By AlvinCool on 4/24/2008 1:34:53 PM , Rating: 3
I thought I'd drill a shaft, in my backyard, to the earths core and do geothermal myself. All I need to to is have everyone come out and mark their cables and pipes then get my acme 5000 drill set working.


By MicahK on 4/28/2008 2:27:37 AM , Rating: 2
geothermal is way too expensive to implement effectively... its just not a good solution for a single household... I've looked into it and solar is the way to go


By Pandamonium on 4/24/2008 1:36:56 PM , Rating: 2
Carbon fiber is hideously expensive. Racing shells for rowers have carbon fiber hulls; they start at $30k or so for a tiny amount of material.

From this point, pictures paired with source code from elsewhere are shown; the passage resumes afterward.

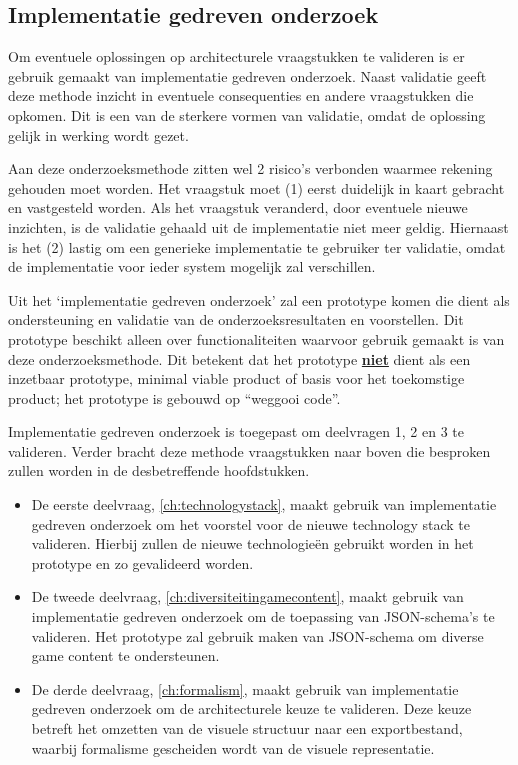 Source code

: \pagebreak
\subsection{Implementatie gedreven onderzoek}
Om eventuele oplossingen op architecturele vraagstukken te valideren is er gebruik gemaakt van implementatie gedreven onderzoek. Naast validatie geeft deze methode inzicht in eventuele consequenties en andere vraagstukken die opkomen. Dit is een van de sterkere vormen van validatie, omdat de oplossing gelijk in werking wordt gezet.

Aan deze onderzoeksmethode zitten wel 2 risico’s verbonden waarmee rekening gehouden moet worden\cite{ResearchSkillsInComputerScience}. Het vraagstuk moet (1) eerst duidelijk in kaart gebracht en vastgesteld worden. Als het vraagstuk veranderd, door eventuele nieuwe inzichten, is de validatie gehaald uit de implementatie niet meer geldig. Hiernaast is het (2) lastig om een generieke implementatie te gebruiker ter validatie, omdat de implementatie voor ieder system mogelijk zal verschillen.

Uit het ‘implementatie gedreven onderzoek’ zal een prototype komen die dient als ondersteuning en validatie van de onderzoeksresultaten en voorstellen. Dit prototype beschikt alleen over functionaliteiten waarvoor gebruik gemaakt is van deze onderzoeksmethode. Dit betekent dat het prototype \underline{\textbf{niet}} dient als een inzetbaar prototype, minimal viable product of basis voor het toekomstige product; het prototype is gebouwd op “weggooi code”.

Implementatie gedreven onderzoek is toegepast om deelvragen 1, 2 en 3 te valideren. Verder bracht deze methode vraagstukken naar boven die besproken zullen worden in de desbetreffende hoofdstukken.

\begin{itemize}
    \item De eerste deelvraag, \autoref{ch:technologystack}, maakt gebruik van implementatie gedreven onderzoek om het voorstel voor de nieuwe technology stack te valideren. Hierbij zullen de nieuwe technologieën gebruikt worden in het prototype en zo gevalideerd worden.
    \item De tweede deelvraag, \autoref{ch:diversiteitingamecontent}, maakt gebruik van implementatie gedreven onderzoek om de toepassing van JSON-schema’s te valideren. Het prototype zal gebruik maken van JSON-schema om diverse game content te ondersteunen.
    \item De derde deelvraag, \autoref{ch:formalism}, maakt gebruik van implementatie gedreven onderzoek om de architecturele keuze te valideren. Deze keuze betreft het omzetten van de visuele structuur naar een exportbestand, waarbij formalisme gescheiden wordt van de visuele representatie.
\end{itemize}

Sure, a bunch of the cost has to do with the specialization of the shape, etc- but it's far cheaper to go with other hull materials.

You're also never going to change the fact that everyone wants to be in the heavier vehicle in an accident. Unless you make all cars lightweight AND reduce speed limits (good luck on part 2), accident mortality rates will go up.

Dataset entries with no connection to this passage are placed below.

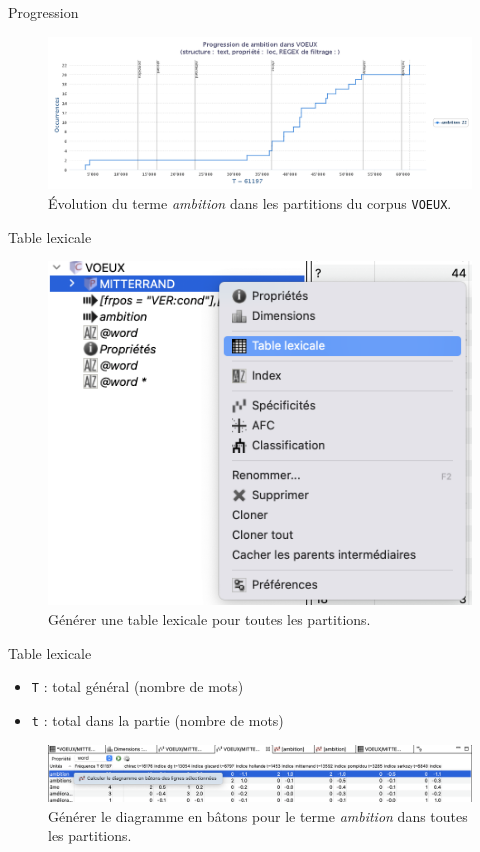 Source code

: \documentclass[xetex,xcolor={table,usenames,dvipsnames}]{beamer}
\begin{document}
\begin{frame}{Progression}
	\begin{figure}[h] %
		\centering
		\includegraphics[width=1\linewidth]{img/ambition.png}
		\caption{Évolution du terme \textit{ambition} dans les partitions du corpus \texttt{VOEUX}.}
		\label{fig:ling_out_TAL}
	\end{figure}
\end{frame}

\begin{frame}{Table lexicale}
		\begin{figure}[h] %
		\centering
		\includegraphics[width=.7\linewidth]{img/table_lexicale.png}
		\caption{Générer une table lexicale pour toutes les partitions.}
		\label{fig:ling_out_TAL}
	\end{figure}
\end{frame}

\begin{frame}{Table lexicale}
	\begin{itemize}
		\item \texttt{T} : total général (nombre de mots)
		\item \texttt{t} : total dans la partie (nombre de mots)
	\end{itemize}
	 
	\begin{figure}[h] %
		\centering
		\includegraphics[width=1\linewidth]{img/diagramme_batons.png}
		\caption{Générer le diagramme en bâtons pour le terme \textit{ambition} dans toutes les partitions.}
		\label{fig:ling_out_TAL}
	\end{figure}
\end{frame}
\end{document}
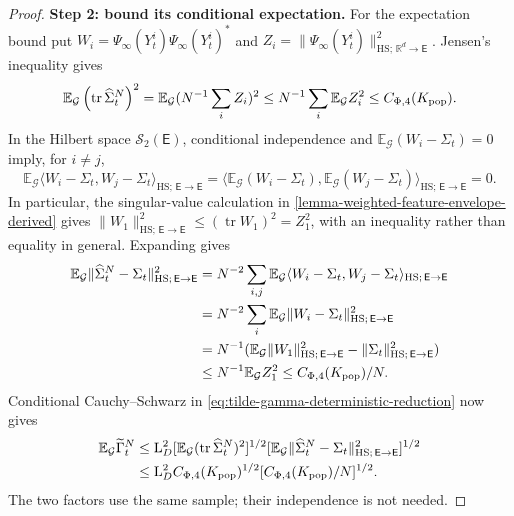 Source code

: \begin{proof}
\par\noindent\textbf{Step 2: bound its conditional expectation.}
For the expectation bound put
$W_i=\Psi_\infty(Y_t^i)\Psi_\infty(Y_t^i)^*$ and
$Z_i=\|\Psi_\infty(Y_t^i)\|_{\mathrm{HS};\,\mathbb R^d\to\mathsf E}^2$. Jensen's inequality gives
\[
 \mathbb E_{\mathcal G}\left(\operatorname{tr}\widehat\Sigma_t^N\right)^2
 =\mathbb E_{\mathcal G}(N^{-1}\sum_iZ_i)^2
 \le N^{-1}\sum_i\mathbb E_{\mathcal G}Z_i^2
 \le C_{\Phi,4}(K_{\rm pop}).
\]
In the Hilbert space $\mathcal S_2(\mathsf E)$, conditional independence
and $\mathbb E_{\mathcal G}(W_i-\Sigma_t)=0$ imply, for $i\ne j$,
\[
 \mathbb E_{\mathcal G}\langle W_i-\Sigma_t,W_j-\Sigma_t\rangle_{\mathrm{HS};\,\mathsf E\to\mathsf E}
 =\langle\mathbb E_{\mathcal G}(W_i-\Sigma_t),
          \mathbb E_{\mathcal G}(W_j-\Sigma_t)\rangle_{\mathrm{HS};\,\mathsf E\to\mathsf E}=0.
\]
In particular, the singular-value calculation in
\cref{lemma-weighted-feature-envelope-derived} gives
$\|W_1\|_{\mathrm{HS};\,\mathsf E\to\mathsf E}^2\le(\operatorname{tr}W_1)^2=Z_1^2$,
with an inequality rather than equality in general. Expanding gives
\begin{equation}
\label{eq:weighted-covariance-mean-square}
\begin{aligned}
 \mathbb E_{\mathcal G}\|\widehat\Sigma_t^N-\Sigma_t\|_{\mathrm{HS};\,\mathsf E\to\mathsf E}^2
 &=N^{-2}\sum_{i,j}\mathbb E_{\mathcal G}
        \langle W_i-\Sigma_t,W_j-\Sigma_t\rangle_{\mathrm{HS};\,\mathsf E\to\mathsf E}\\
 &=N^{-2}\sum_i\mathbb E_{\mathcal G}\|W_i-\Sigma_t\|_{\mathrm{HS};\,\mathsf E\to\mathsf E}^2\\
 &=N^{-1}(\mathbb E_{\mathcal G}\|W_1\|_{\mathrm{HS};\,\mathsf E\to\mathsf E}^2-\|\Sigma_t\|_{\mathrm{HS};\,\mathsf E\to\mathsf E}^2)\\
 &\le N^{-1}\mathbb E_{\mathcal G}Z_1^2
 \le C_{\Phi,4}(K_{\rm pop})/N.
\end{aligned}
\end{equation}
Conditional Cauchy--Schwarz in \eqref{eq:tilde-gamma-deterministic-reduction}
now gives
\[
\begin{aligned}
 \mathbb E_{\mathcal G}\widetilde\Gamma_t^N
 &\le\mathrm L_D^2
 [\mathbb E_{\mathcal G}(\operatorname{tr}\widehat\Sigma_t^N)^2]^{1/2}
 [\mathbb E_{\mathcal G}\|\widehat\Sigma_t^N-\Sigma_t\|_{\mathrm{HS};\,\mathsf E\to\mathsf E}^2]^{1/2}\\
 &\le\mathrm L_D^2 C_{\Phi,4}(K_{\rm pop})^{1/2}
          [C_{\Phi,4}(K_{\rm pop})/N]^{1/2}.
\end{aligned}
\]
The two factors use the same sample; their independence is not needed.
\end{proof}

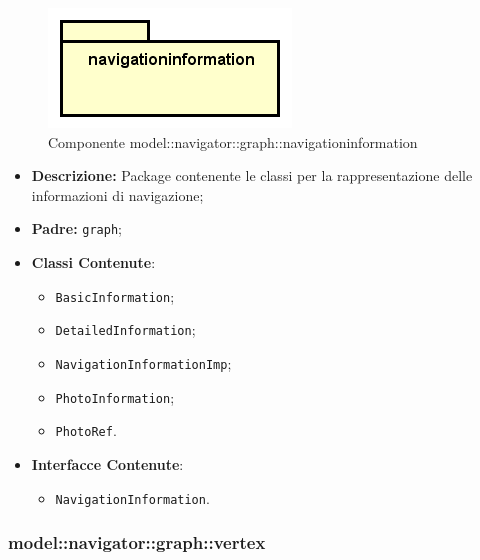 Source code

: \documentclass[../DefinizioneDiProdotto.tex]{subfiles}
\begin{document}
\begin{figure}[H]
	\centering
	\includegraphics[width=\maxwidth]{img/package/navigationinformation.png}
	\caption{Componente model::\-navigator::\-graph::\-navigationinformation}\label{fig:model::navigator::graph::navigationinformation} 
\end{figure}
\begin{itemize}
	\item \textbf{Descrizione:} Package contenente le classi per la rappresentazione delle informazioni di navigazione;
	\item \textbf{Padre:} \texttt{graph};
	\item \textbf{Classi Contenute}:
	\begin{itemize}
		\item \texttt{BasicInformation};
		
		\item \texttt{DetailedInformation};
		
		\item \texttt{NavigationInformationImp};
		
		\item \texttt{PhotoInformation};
		
		\item \texttt{PhotoRef}.
		
	\end{itemize}
	\item \textbf{Interfacce Contenute}:
	\begin{itemize}
		\item \texttt{NavigationInformation}.
		
	\end{itemize}
\end{itemize}

\subsubsection{model::\-navigator::\-graph::\-vertex}
\end{document}
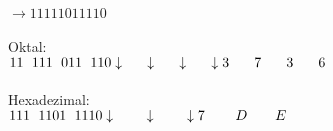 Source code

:\documentclass[a4paper,12pt]{article}
\begin{document}
	\paragraph{}
	$\to 11111011110$ \\
	\\
	Oktal:\\
	$11 \hspace{6pt} 111 \hspace{6pt} 011 \hspace{6pt} 110 \\
	\downarrow \hspace{18pt} \downarrow \hspace{18pt} \downarrow \hspace{18pt} \downarrow \\
	3 \hspace{18pt} 7 \hspace{18pt} 3 \hspace{18pt} 6$\\
	\\
	Hexadezimal:\\
	$111\hspace{6pt} 1101 \hspace{6pt} 1110\\
	\downarrow \hspace{24pt} \downarrow \hspace{24pt} \downarrow \\
	7 \hspace{22pt} D \hspace{20pt} E$
	\pagebreak
\end{document}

By Master Kenobi (blog) on 4/24/2008 1:45:52 PM , Rating: 5
Yea, because people want the "peace of mind" of knowing they will kill the other driver and walk away themselves.


By MrBungle123 on 4/24/2008 1:56:52 PM , Rating: 3
now if only we could genetically engineer that self preservation instinct out of people...


By fm2001 on 4/24/2008 8:35:42 PM , Rating: 2
They have figured how to genetically remove a mouse's natural fear of cats. Shouldn't be too difficult.


By 306maxi on 4/24/2008 3:07:56 PM , Rating: 2
Carbon fiber is much better when it comes to absorbing crash damage. For it's weight it's far far stronger than steel. So a lighter carbon fiber made vehicle will inevitably do quite well. Ever seen F1 and the crashes the car has and the driver walks away with pretty much no injuries at all other than a bit of bruising?


By Alexstarfire on 4/24/2008 4:59:39 PM , Rating: 2
That's not all because of the shell you know. It is designed in a way to prevent the driver from taking damage, but it's not just because it's carbon fiber.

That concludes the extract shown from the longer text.